=== Begin Enclosure ===

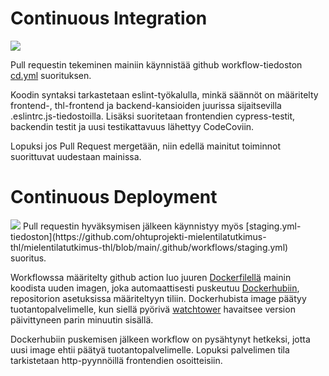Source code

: # Continuous Integration

<img src="https://github.com/ohtuprojekti-mielentilatutkimus-thl/mielentilatutkimus-thl/blob/main/dokumentaatio/kuvat/ci.png"/>

Pull requestin tekeminen mainiin käynnistää github workflow-tiedoston [cd.yml](https://github.com/ohtuprojekti-mielentilatutkimus-thl/mielentilatutkimus-thl/blob/main/.github/workflows/cd.yml) suorituksen. 

Koodin syntaksi tarkastetaan eslint-työkalulla, minkä säännöt on määritelty frontend-, thl-frontend ja backend-kansioiden juurissa sijaitsevilla .eslintrc.js-tiedostoilla. Lisäksi suoritetaan frontendien cypress-testit, backendin testit ja uusi testikattavuus lähettyy CodeCoviin. 

Lopuksi jos Pull Request mergetään, niin edellä mainitut toiminnot suorittuvat uudestaan mainissa.

# Continuous Deployment
<img src="https://github.com/ohtuprojekti-mielentilatutkimus-thl/mielentilatutkimus-thl/blob/main/dokumentaatio/kuvat/cd.png"/>
Pull requestin hyväksymisen jälkeen käynnistyy myös [staging.yml-tiedoston](https://github.com/ohtuprojekti-mielentilatutkimus-thl/mielentilatutkimus-thl/blob/main/.github/workflows/staging.yml) suoritus.

Workflowssa määritelty github action luo juuren [Dockerfilellä](https://github.com/ohtuprojekti-mielentilatutkimus-thl/mielentilatutkimus-thl/blob/main/Dockerfile) mainin koodista uuden imagen, joka automaattisesti puskeutuu [Dockerhubiin](https://hub.docker.com/), repositorion asetuksissa määriteltyyn tiliin. Dockerhubista image päätyy tuotantopalvelimelle, kun siellä pyörivä [watchtower](https://github.com/containrrr/watchtower) havaitsee version päivittyneen parin minuutin sisällä.

Dockerhubiin puskemisen jälkeen workflow on pysähtynyt hetkeksi, jotta uusi image ehtii päätyä tuotantopalvelimelle. Lopuksi palvelimen tila tarkistetaan http-pyynnöillä frontendien osoitteisiin.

=== End Enclosure ===

Go through the entries above and report each line with the string "github" in it.

▶ [RESPONSE AREA]:
<img src="https://github.com/ohtuprojekti-mielentilatutkimus-thl/mielentilatutkimus-thl/blob/main/dokumentaatio/kuvat/ci.png"/>
Pull requestin tekeminen mainiin käynnistää github workflow-tiedoston [cd.yml](https://github.com/ohtuprojekti-mielentilatutkimus-thl/mielentilatutkimus-thl/blob/main/.github/workflows/cd.yml) suorituksen. 
<img src="https://github.com/ohtuprojekti-mielentilatutkimus-thl/mielentilatutkimus-thl/blob/main/dokumentaatio/kuvat/cd.png"/>
Pull requestin hyväksymisen jälkeen käynnistyy myös [staging.yml-tiedoston](https://github.com/ohtuprojekti-mielentilatutkimus-thl/mielentilatutkimus-thl/blob/main/.github/workflows/staging.yml) suoritus.
Workflowssa määritelty github action luo juuren [Dockerfilellä](https://github.com/ohtuprojekti-mielentilatutkimus-thl/mielentilatutkimus-thl/blob/main/Dockerfile) mainin koodista uuden imagen, joka automaattisesti puskeutuu [Dockerhubiin](https://hub.docker.com/), repositorion asetuksissa määriteltyyn tiliin. Dockerhubista image päätyy tuotantopalvelimelle, kun siellä pyörivä [watchtower](https://github.com/containrrr/watchtower) havaitsee version päivittyneen parin minuutin sisällä.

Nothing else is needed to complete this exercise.